The Dudewife-o-meter 1

Death Proof

By: The Dude

Director: Quentin Tarantino
Cast: Kurt Russell, Zoe Bell, Rosario Dawson, Vanessa Ferlito, RoseMcGowan
Rating: 1.5 out of 5

As someone who grew up just inside the 70s – okay, way inside – I can’t decide if Death Proof pays homage to the retro movies of the era, or takes the piss. Is the grainy, jumpy, low-budget style meant to be a respectful tip o’ the lid to the B-grade genre, or is it a sarcastic joke?

The Dude can’t decide. He was way too excited about seeing Kurt Russell in a movie again! I mean, this here is the same guy who Escaped from New York – twice, faced some Big Trouble in Little China, kicked the back of Sylvester Stallone’s head out in Tango and Cash, and killed off Steve Segal in Executive Decision (for which the man should have been awarded his own Oscar category!).
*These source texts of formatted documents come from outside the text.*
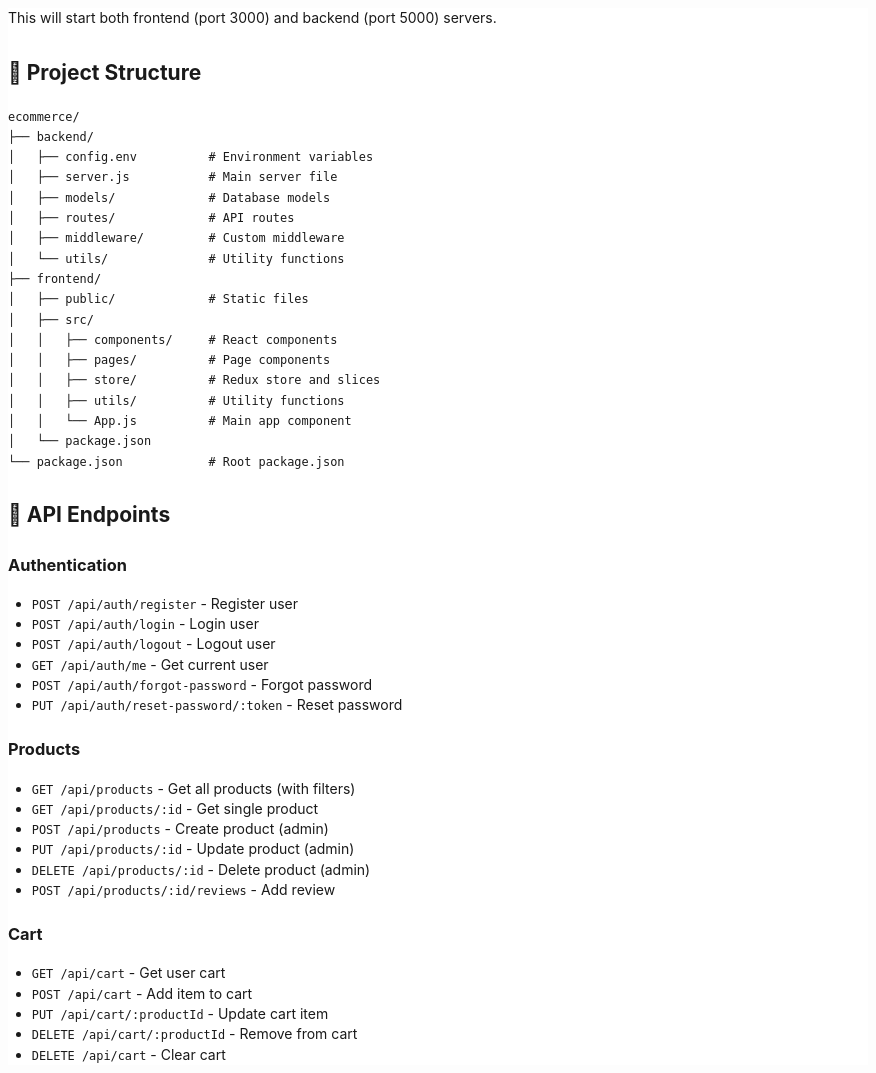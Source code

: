    This will start both frontend (port 3000) and backend (port 5000) servers.

## 📁 Project Structure

```
ecommerce/
├── backend/
│   ├── config.env          # Environment variables
│   ├── server.js           # Main server file
│   ├── models/             # Database models
│   ├── routes/             # API routes
│   ├── middleware/         # Custom middleware
│   └── utils/              # Utility functions
├── frontend/
│   ├── public/             # Static files
│   ├── src/
│   │   ├── components/     # React components
│   │   ├── pages/          # Page components
│   │   ├── store/          # Redux store and slices
│   │   ├── utils/          # Utility functions
│   │   └── App.js          # Main app component
│   └── package.json
└── package.json            # Root package.json
```

## 🔌 API Endpoints

### Authentication
- `POST /api/auth/register` - Register user
- `POST /api/auth/login` - Login user
- `POST /api/auth/logout` - Logout user
- `GET /api/auth/me` - Get current user
- `POST /api/auth/forgot-password` - Forgot password
- `PUT /api/auth/reset-password/:token` - Reset password

### Products
- `GET /api/products` - Get all products (with filters)
- `GET /api/products/:id` - Get single product
- `POST /api/products` - Create product (admin)
- `PUT /api/products/:id` - Update product (admin)
- `DELETE /api/products/:id` - Delete product (admin)
- `POST /api/products/:id/reviews` - Add review

### Cart
- `GET /api/cart` - Get user cart
- `POST /api/cart` - Add item to cart
- `PUT /api/cart/:productId` - Update cart item
- `DELETE /api/cart/:productId` - Remove from cart
- `DELETE /api/cart` - Clear cart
And that’s not to mention his fine work in Breakdown, Stargate, Backdraft, Tombstone, the widely misunderstood Overboard and many other single word-titled fil-ums.

What we have here with this piece o’ Death Proof is a Quentin Tarantino flick – his fifth the DVD cover is to be believed – that concerns itself with Stuntman Mike, a former Hollywood stunt driver (hence the name) who stalks women for to kill them. Me thinks he’d have more luck and less screaming if he tried to date them, but that’s Stuntman Mike for ya.  

Anyways, what eventually happens is that a group of sexy young fillies (“badass babes” the DVD refers to them as, which I must admit, the Dude finds a little sexist) turn the tables on Mike and set out on a little revenge.

Sounds a lot more interestin’ that what it is as a matter o’ fact.

What left me scratching my head was that the normally snappy dialogue through which QT made his name is mysteriously lacking in this here number five film. Instead, it’s been replaced by somewhat boring dribble.

Also, I’m not sure I understood quite how a movie could be set in 2007, but shot in 1972. This is the biggest movie conundrum the Dude has faced since working out how Star Wars happened a long time ago, when everything looks so futuristic. Okay, so the original looks like it happened in the 70s, what with the dodgy hair styles and clothes, not to mention the woeful FX compared to modern day, but even then it all supposedly happened a “long time ago…” And that puzzle was made even worse when the next three movies (or is it first three?) was set earlier than the first (or is it the third) what goes by the name A New Hope. These so-called earlier movies looked way more advanced than the third. What, did everything de-evolve when Darth Vadar took over the Empire? Not such a frightening villain when his only dark side power is to revert technology backwards.

Back to the issues at hand though. If you can overlooked the blunt dialogue and the ‘70s style B-grade, low-budget look, you may just enjoy Death Proof. If not, get something else … I would.  

Verbatim:
Stuntman Mike:
“Hey, Pam, remember when I said this car was death proof? Well, that wasn't a lie. This car is 100% death proof. Only to get the benefit of it, honey, you REALLY need to be sitting in my seat.”